Great Britain & Ireland win Walker Cup
Victory for Great Britain & Ireland in the 43rd Walker Cup broke a spell of three successive wins by the United States.
It was a Walker Cup that had everything. Chest bumps, high-fives and tears as the home team claimed a memorable 14-12 win over the Americans at Royal Aberdeen Golf Club in Scotland.
Great Britain & Ireland win Walker Cup
The victory marked only the eighth time in forty-two Walker Cup occasions the Great Britain & Ireland team has secured the prized cup.
The first day of play had Great Britain & Ireland leading over USA, 7-5, in a day marked with controversy after it emerged that Englishman Jack Senior’s caddie, Senior’s brother Joe, was a professional golfer.
Following deliberations by the rules officials is was decided the Senior and Sullivan 2&1 victory over Russell Henley and Kelly Kraft was to stand, primarily because the situation was only discovered after the match and that there was no perceived advantage for the Great Britain & Ireland team.
The home team then headed into the final day in the best position they had been in five Walker Cups with their noses narrowly in front, settling the stage for their historic victory.
After winning three of the four foursome matches in the morning’s final round, Great Britain & Ireland required only three points from the 10 singles matches in the afternoon.
Jack Senior, playing number 3, secured a critical half in his match with Nathan Smith, which gave the home side some breathing space.
Great Britain & Ireland still required 1 1/2 points from the seven matches in play, but the Senior half marked a momentum shift after the Americans had taken the opening two singles matches, including the prized scalp of Tom Lewis.
Cast as the underdogs seemingly by all bar the team and its inspirational captain Nigel Edwards, the home side upset the formbook and secured their win with three single matches still on the course.
“Fantastic, they are a very special bunch of guys,” said a jubilant Edwards.
“Our preparation and desire to win probably gave us the edge.
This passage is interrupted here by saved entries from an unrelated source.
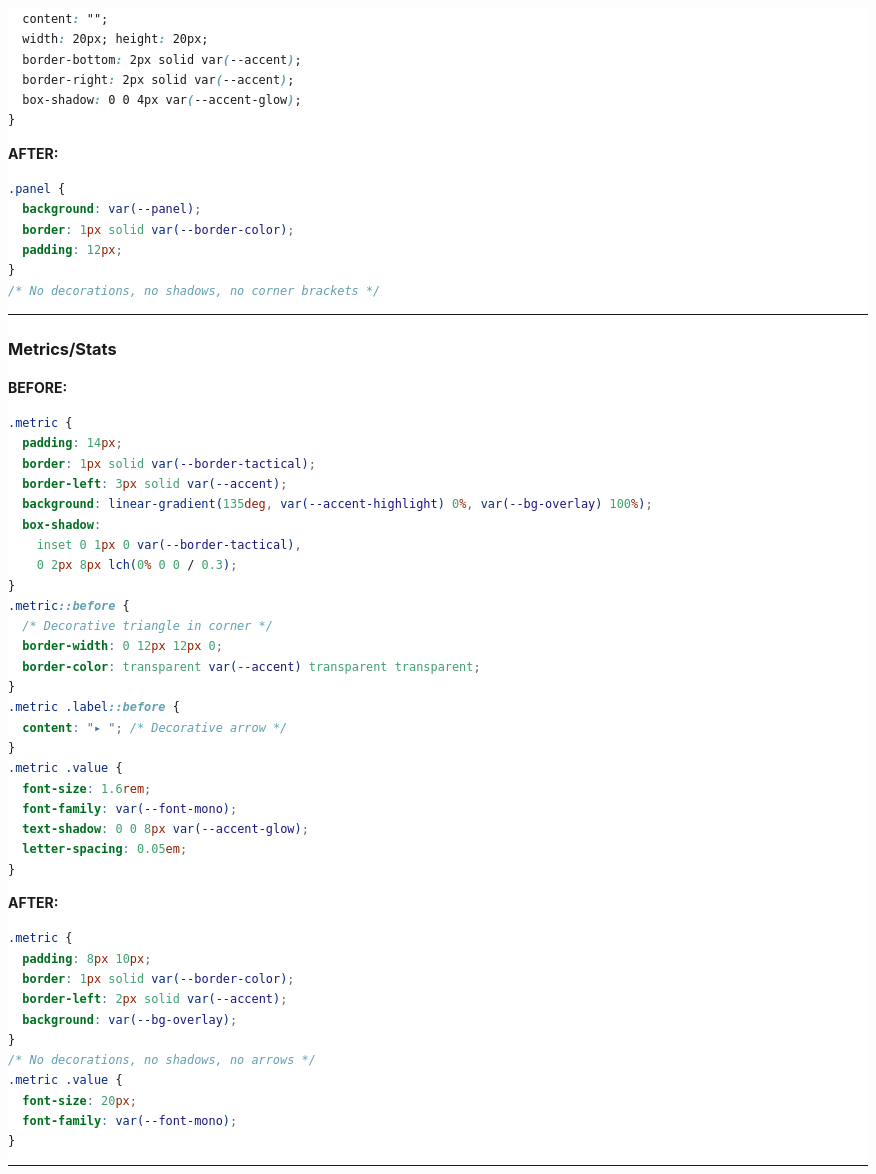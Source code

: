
 ```css
  content: "";
  width: 20px; height: 20px;
  border-bottom: 2px solid var(--accent);
  border-right: 2px solid var(--accent);
  box-shadow: 0 0 4px var(--accent-glow);
}
```

**AFTER:**
```css
.panel {
  background: var(--panel);
  border: 1px solid var(--border-color);
  padding: 12px;
}
/* No decorations, no shadows, no corner brackets */
```

---

### Metrics/Stats

**BEFORE:**
```css
.metric {
  padding: 14px;
  border: 1px solid var(--border-tactical);
  border-left: 3px solid var(--accent);
  background: linear-gradient(135deg, var(--accent-highlight) 0%, var(--bg-overlay) 100%);
  box-shadow: 
    inset 0 1px 0 var(--border-tactical),
    0 2px 8px lch(0% 0 0 / 0.3);
}
.metric::before {
  /* Decorative triangle in corner */
  border-width: 0 12px 12px 0;
  border-color: transparent var(--accent) transparent transparent;
}
.metric .label::before {
  content: "▸ "; /* Decorative arrow */
}
.metric .value {
  font-size: 1.6rem;
  font-family: var(--font-mono);
  text-shadow: 0 0 8px var(--accent-glow);
  letter-spacing: 0.05em;
}
```

**AFTER:**
```css
.metric {
  padding: 8px 10px;
  border: 1px solid var(--border-color);
  border-left: 2px solid var(--accent);
  background: var(--bg-overlay);
}
/* No decorations, no shadows, no arrows */
.metric .value {
  font-size: 20px;
  font-family: var(--font-mono);
}
```

---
I told my players that they all deserved to be here.”
Great Britain & Ireland had taken a 10 1/2 − 5 1/2 lead into the final singles matches but despite holding the advantage, many of the matches still had the potential to swing either way.
The Americans had quickly rebounded with Russell Henley accounting for Tom Lewis, 4&2, and with Jordan Spieth defeating Andy Sullivan, 3&2.
The situation meant that Jack Senior’s brilliant birdie putt from the front of the final green to snatch an unlikely half against Nathan Smith was crucial.
Michael Stewart’s 3&2 win over Patrick Rodgers, the 2011 Porter Cup champion, steadied the home team and he was among several outstanding performances over the weekend, including 17-year-old Rhys Pugh, who made it three wins out of three when he beat 2011 US Amateur champion Kelly Kraft, 2&1.
Steven Brown halved the sixth order match with Blayne Barber, the same result as the 10th order match between Paul Cutler and Pat Cantlay.
American wins in the afternoon singles came from Peter Uihlein’s 2&1 win over Stiggy Hodgson, Chris Williams’ 1-up victory over Alan Dunbar and Harris English won his match against James Byrne, 2&1.
The foundations for the home team’s victory over an American side containing the top four amateurs in the world were laid in a windswept morning session when Great Britain and Ireland came within a putt of a clean sweep of foursomes victories. Jordan Spieth and Patrick Rodgers halved their top-order match against Tom Lewis and Michael Stewart to deny Great Britain & Ireland taking all four encounters.
Spieth holed from 10 metres at the last to claim an unlikely half with Rodgers against Lewis and Stewart after the home pair had led the match by four holes with just six to play.
The victory for Great Britain & Ireland is significant and timely in many ways.
During the Australian summer Jack Senior, Andy Sullivan, Stiggy Hodgson and Tom Lewis taught our main amateurs a lesson in golf, with the English Elite squad featuring in all our main events and they capped of the tour demolishing the Australian team in the Ashes Series at Monash Country Club in March.
During their tour Senior won the NSW Amateur, Sullivan secured five top-10 finishes from six events and was in the final group in three events. Lewis was pipped by Peter O’Malley in a three hole play-off at the NSW Open before he took amateur medalist honours at the Australian Open for top amateur.
It’s not surprising then Great Britain & Ireland were able to account for a star studded American team in Scotland, despite all the attention being on the Americans.
Just when it seems things cannot get much healthier for Great Britain and Ireland in the professional game, so emerges a new crop promising their own rich future.
Like Ryder Cups past, a United States team who were seemingly unbeatable on paper were conquered on grass by the passion and pride, not to discount the level of skill, that’s so common now in Great Britain and Ireland teams.